Но вдруг откуда-то слева, из темноты многоголосый шум, песни, радостный, звенящий оркестровый марш. Ах, как хотелось в эту минуту музыки, и она пришла! Откуда?! Это рабочие соседних с аэродромом заводов, чудом узнав о волнующей вести, буквально в несколько минут собрались тысячными колоннами и с оркестром, со знаменами шагают сюда.

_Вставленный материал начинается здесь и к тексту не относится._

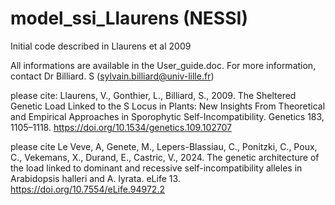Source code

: # model_ssi_Llaurens (NESSI)
Initial code described in Llaurens et al 2009



All informations are available in the User_guide.doc. 
For more information, contact  Dr Billiard. S (sylvain.billiard@univ-lille.fr)


please cite: Llaurens, V., Gonthier, L., Billiard, S., 2009. The Sheltered Genetic Load Linked to the S Locus in Plants: New Insights From Theoretical and Empirical Approaches in Sporophytic Self-Incompatibility. Genetics 183, 1105–1118. https://doi.org/10.1534/genetics.109.102707

please cite 	Le Veve, A, Genete, M., Lepers-Blassiau, C., Ponitzki, C., Poux, C., Vekemans, X., Durand, E., Castric, V., 2024. The genetic architecture of the load linked to dominant and recessive self-incompatibility alleles in Arabidopsis halleri and A. lyrata. eLife 13. https://doi.org/10.7554/eLife.94972.2


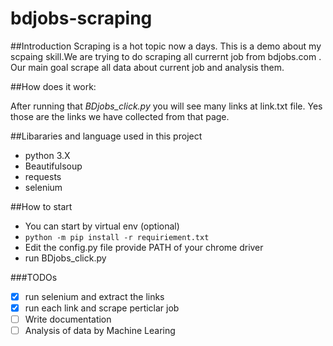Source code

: # bdjobs-scraping
##Introduction 
Scraping is a hot topic now a days. This is a demo about my scpaing skill.We are trying to do scraping 
all currernt job from bdjobs.com . Our main goal scrape all data about current job and analysis them.

##How does it work:

After running that *BDjobs_click.py* you will see many links at link.txt file. Yes those are the links we have collected from that page.

##Libararies and language used in this project
* python 3.X
* Beautifulsoup
* requests 
* selenium

##How to start 
* You can start by virtual env (optional)
* `python -m pip install -r requiriement.txt`
* Edit the config.py file provide PATH of your chrome driver 
* run BDjobs_click.py

  
###TODOs
- [x] run selenium and extract the links
- [x] run each link and scrape perticlar job
- [ ] Write documentation 
- [ ] Analysis of data by Machine Learing 
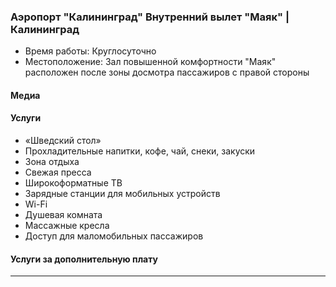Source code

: 
### Аэропорт "Калининград" Внутренний вылет "Маяк" | Калининград
* Время работы: Круглосуточно
* Местоположение: Зал повышенной комфортности "Маяк" расположен после зоны досмотра пассажиров с правой стороны

#### Медиа

#### Услуги
* «Шведский стол»
* Прохладительные напитки, кофе, чай, снеки, закуски
* Зона отдыха
* Свежая пресса
* Широкоформатные ТВ
* Зарядные станции для мобильных устройств
* Wi-Fi
* Душевая комната
* Массажные кресла
* Доступ для маломобильных пассажиров

#### Услуги за дополнительную плату 
---

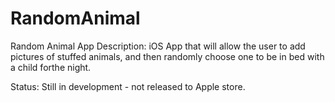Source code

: # RandomAnimal
Random Animal App
Description:
iOS App that will allow the user to add pictures of stuffed animals, and then randomly choose one to be in bed with a child forthe night.

Status:
Still in development - not released to Apple store.
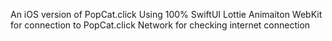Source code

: An iOS version of PopCat.click
Using 100% SwiftUI
Lottie Animaiton
WebKit for connection to PopCat.click
Network for checking internet connection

Ожидание становится нестерпимым. Что, если это все-таки
Громадные неоновые буквы сияют на карнизе аэропорта, далеко лучатся в воздушную тьму. На трех языках — Москва, Москау, Моску… Они горят и призывают воздушных путников, они указывают надежную и крепкую пристань на твердой советской земле.
И из мглы, сверкая ослепительными фарами на концах широких крыльев, возникает громадная птица. Она исчезает на минуту, делая посадочный круг, и вот опять распласталась уже совсем низко, над головами. Рев моторов, пробег по земле, — скорей к кабинке, хоть с риском угодить под лопасти винта! Ревнивое чувство, задорное стремление первым ворваться и узнать содержимое летающего вагона. Но нет, первым по-хозяйски открывает дверцу начальник авиации. Зато вторым — пусть вторым! — можно схватить, обнять и прижаться губами к холодным щекам живого, настоящего, спасенного из фашистского ада, усталого, но улыбающегося Димитрова.
— Ну как?!
Нелепый вопрос.
Он спокойно, тихо смеется и отвечает простым веселым московским:
— Ничего!
А дальше — шумный, радостный ералаш, объятия, крики, давка, музыка, хлопанье автомобильных дверок. Ленинградское шоссе, огни. Тверская. И, наконец, первый разговор в советской комнате, в кругу друзей.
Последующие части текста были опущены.